(Dataset entries)
· · ·

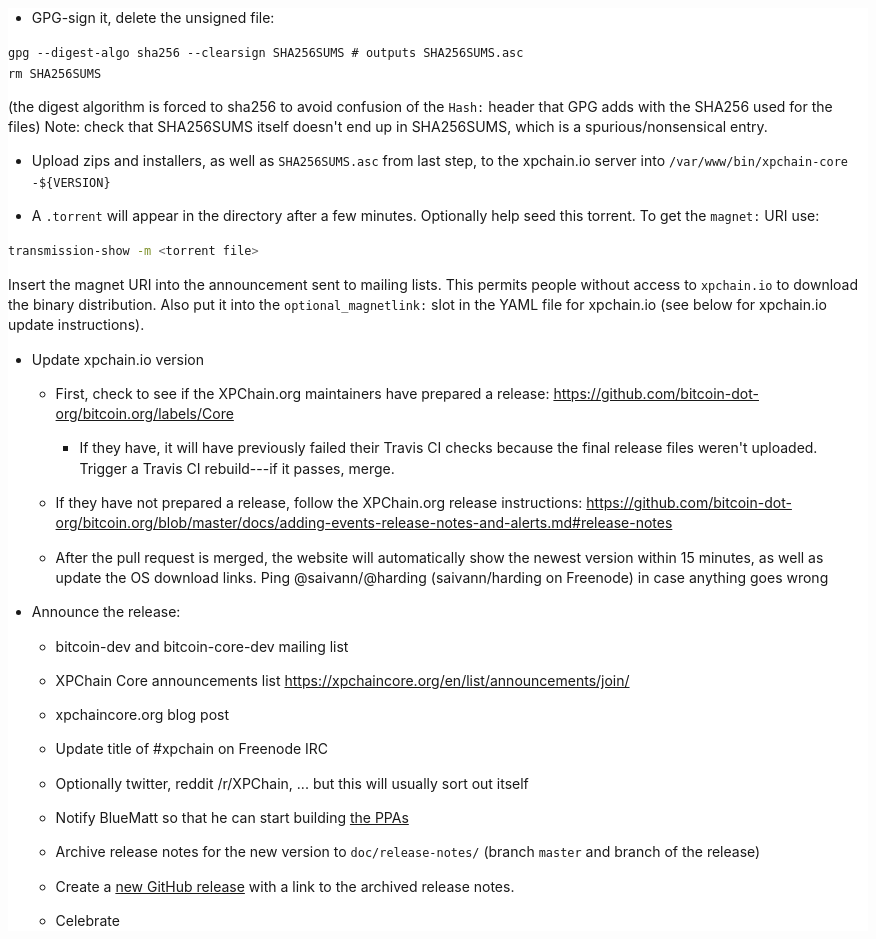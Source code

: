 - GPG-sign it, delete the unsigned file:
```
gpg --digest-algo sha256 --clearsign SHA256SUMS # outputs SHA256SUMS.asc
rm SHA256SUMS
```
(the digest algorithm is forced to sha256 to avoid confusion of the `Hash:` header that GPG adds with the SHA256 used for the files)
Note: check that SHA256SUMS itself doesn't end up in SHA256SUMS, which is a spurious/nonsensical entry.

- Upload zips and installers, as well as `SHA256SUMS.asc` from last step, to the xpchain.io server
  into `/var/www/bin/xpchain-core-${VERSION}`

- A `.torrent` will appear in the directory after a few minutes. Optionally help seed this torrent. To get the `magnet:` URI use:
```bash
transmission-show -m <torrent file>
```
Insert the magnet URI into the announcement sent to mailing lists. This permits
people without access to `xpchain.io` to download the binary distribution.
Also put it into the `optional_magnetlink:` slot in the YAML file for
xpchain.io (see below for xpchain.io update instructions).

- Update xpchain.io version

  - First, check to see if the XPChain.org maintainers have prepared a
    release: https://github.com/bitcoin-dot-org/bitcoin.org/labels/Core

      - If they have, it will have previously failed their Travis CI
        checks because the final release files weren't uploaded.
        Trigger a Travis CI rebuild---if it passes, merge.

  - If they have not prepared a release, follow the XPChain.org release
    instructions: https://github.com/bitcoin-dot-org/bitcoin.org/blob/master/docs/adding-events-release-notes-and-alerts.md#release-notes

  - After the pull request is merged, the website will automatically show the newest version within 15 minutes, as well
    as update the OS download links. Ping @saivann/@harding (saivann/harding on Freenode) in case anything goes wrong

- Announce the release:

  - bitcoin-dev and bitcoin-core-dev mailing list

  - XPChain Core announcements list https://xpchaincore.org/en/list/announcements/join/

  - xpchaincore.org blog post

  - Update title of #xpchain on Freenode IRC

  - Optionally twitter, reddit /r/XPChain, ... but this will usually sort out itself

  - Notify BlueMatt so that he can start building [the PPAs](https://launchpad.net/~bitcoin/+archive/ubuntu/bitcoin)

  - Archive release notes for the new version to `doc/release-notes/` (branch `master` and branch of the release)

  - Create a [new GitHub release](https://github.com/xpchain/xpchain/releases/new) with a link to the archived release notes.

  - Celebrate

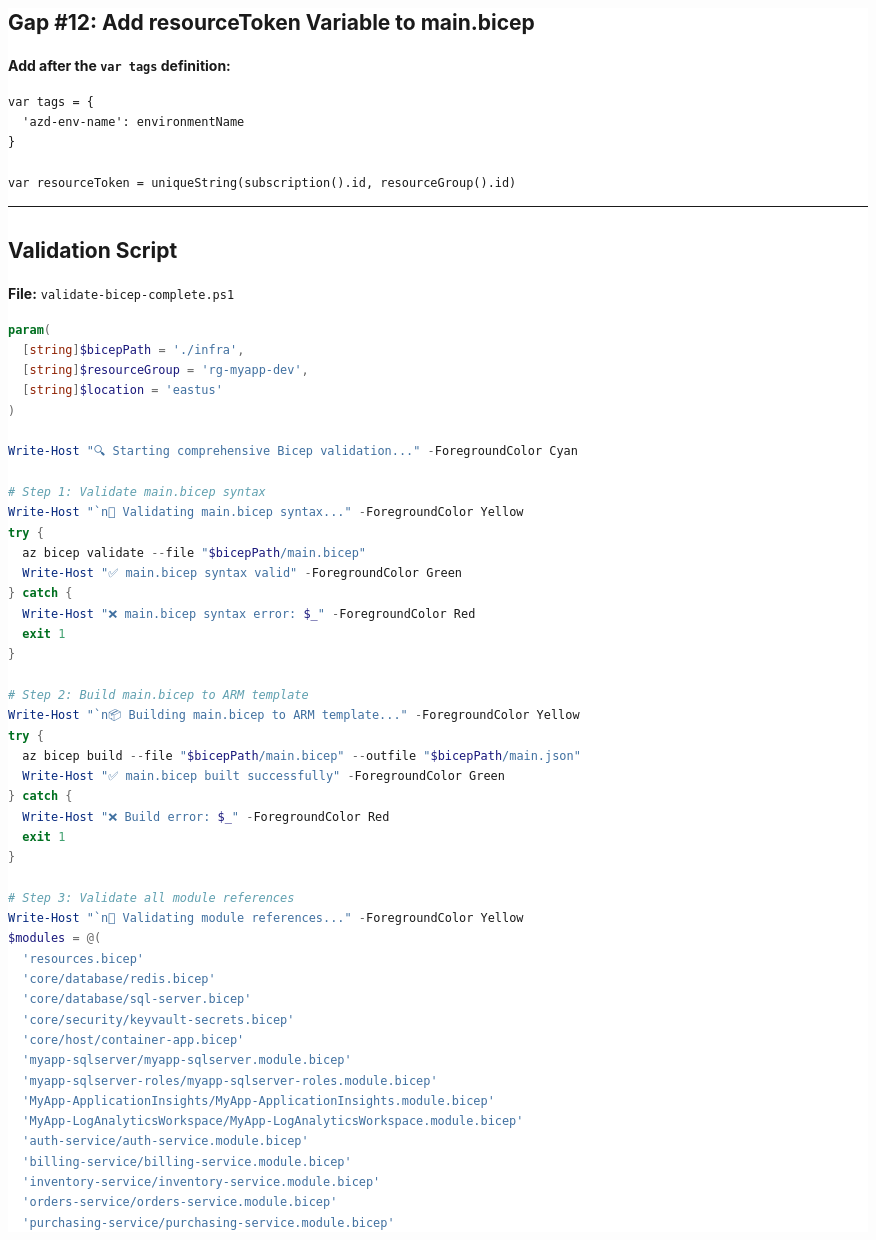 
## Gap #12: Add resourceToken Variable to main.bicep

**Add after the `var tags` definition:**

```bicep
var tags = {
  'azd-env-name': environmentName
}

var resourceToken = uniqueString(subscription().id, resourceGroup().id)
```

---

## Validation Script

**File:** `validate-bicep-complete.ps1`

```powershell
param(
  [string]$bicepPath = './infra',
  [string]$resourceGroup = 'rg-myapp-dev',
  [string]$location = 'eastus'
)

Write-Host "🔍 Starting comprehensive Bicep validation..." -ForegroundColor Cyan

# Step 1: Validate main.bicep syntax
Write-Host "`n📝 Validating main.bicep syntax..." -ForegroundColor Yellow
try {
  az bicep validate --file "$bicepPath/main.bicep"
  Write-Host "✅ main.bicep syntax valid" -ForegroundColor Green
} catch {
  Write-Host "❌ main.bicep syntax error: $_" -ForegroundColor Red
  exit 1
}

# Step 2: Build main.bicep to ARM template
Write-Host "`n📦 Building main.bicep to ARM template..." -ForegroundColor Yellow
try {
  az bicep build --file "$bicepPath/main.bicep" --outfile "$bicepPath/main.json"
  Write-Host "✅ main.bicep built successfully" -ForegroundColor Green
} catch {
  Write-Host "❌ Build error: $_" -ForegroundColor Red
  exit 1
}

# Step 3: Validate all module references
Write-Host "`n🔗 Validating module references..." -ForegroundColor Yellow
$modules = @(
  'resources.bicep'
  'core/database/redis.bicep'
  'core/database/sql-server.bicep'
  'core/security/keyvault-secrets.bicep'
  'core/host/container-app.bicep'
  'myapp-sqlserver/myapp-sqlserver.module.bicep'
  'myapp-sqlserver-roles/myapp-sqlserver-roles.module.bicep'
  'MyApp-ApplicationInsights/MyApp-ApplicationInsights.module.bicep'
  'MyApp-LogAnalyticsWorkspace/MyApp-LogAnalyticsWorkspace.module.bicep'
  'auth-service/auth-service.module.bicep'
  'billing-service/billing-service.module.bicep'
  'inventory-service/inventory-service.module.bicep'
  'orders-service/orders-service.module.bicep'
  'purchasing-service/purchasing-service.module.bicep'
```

· · ·

- _What is being asked_:
Looking at the data above, return every line from the one with "Insert the magnet" down to the one with "- If they have not", exactly and inclusively.

- _Solution to this problem_:
Insert the magnet URI into the announcement sent to mailing lists. This permits
people without access to `xpchain.io` to download the binary distribution.
Also put it into the `optional_magnetlink:` slot in the YAML file for
xpchain.io (see below for xpchain.io update instructions).

- Update xpchain.io version

  - First, check to see if the XPChain.org maintainers have prepared a
    release: https://github.com/bitcoin-dot-org/bitcoin.org/labels/Core

      - If they have, it will have previously failed their Travis CI
        checks because the final release files weren't uploaded.
        Trigger a Travis CI rebuild---if it passes, merge.

  - If they have not prepared a release, follow the XPChain.org release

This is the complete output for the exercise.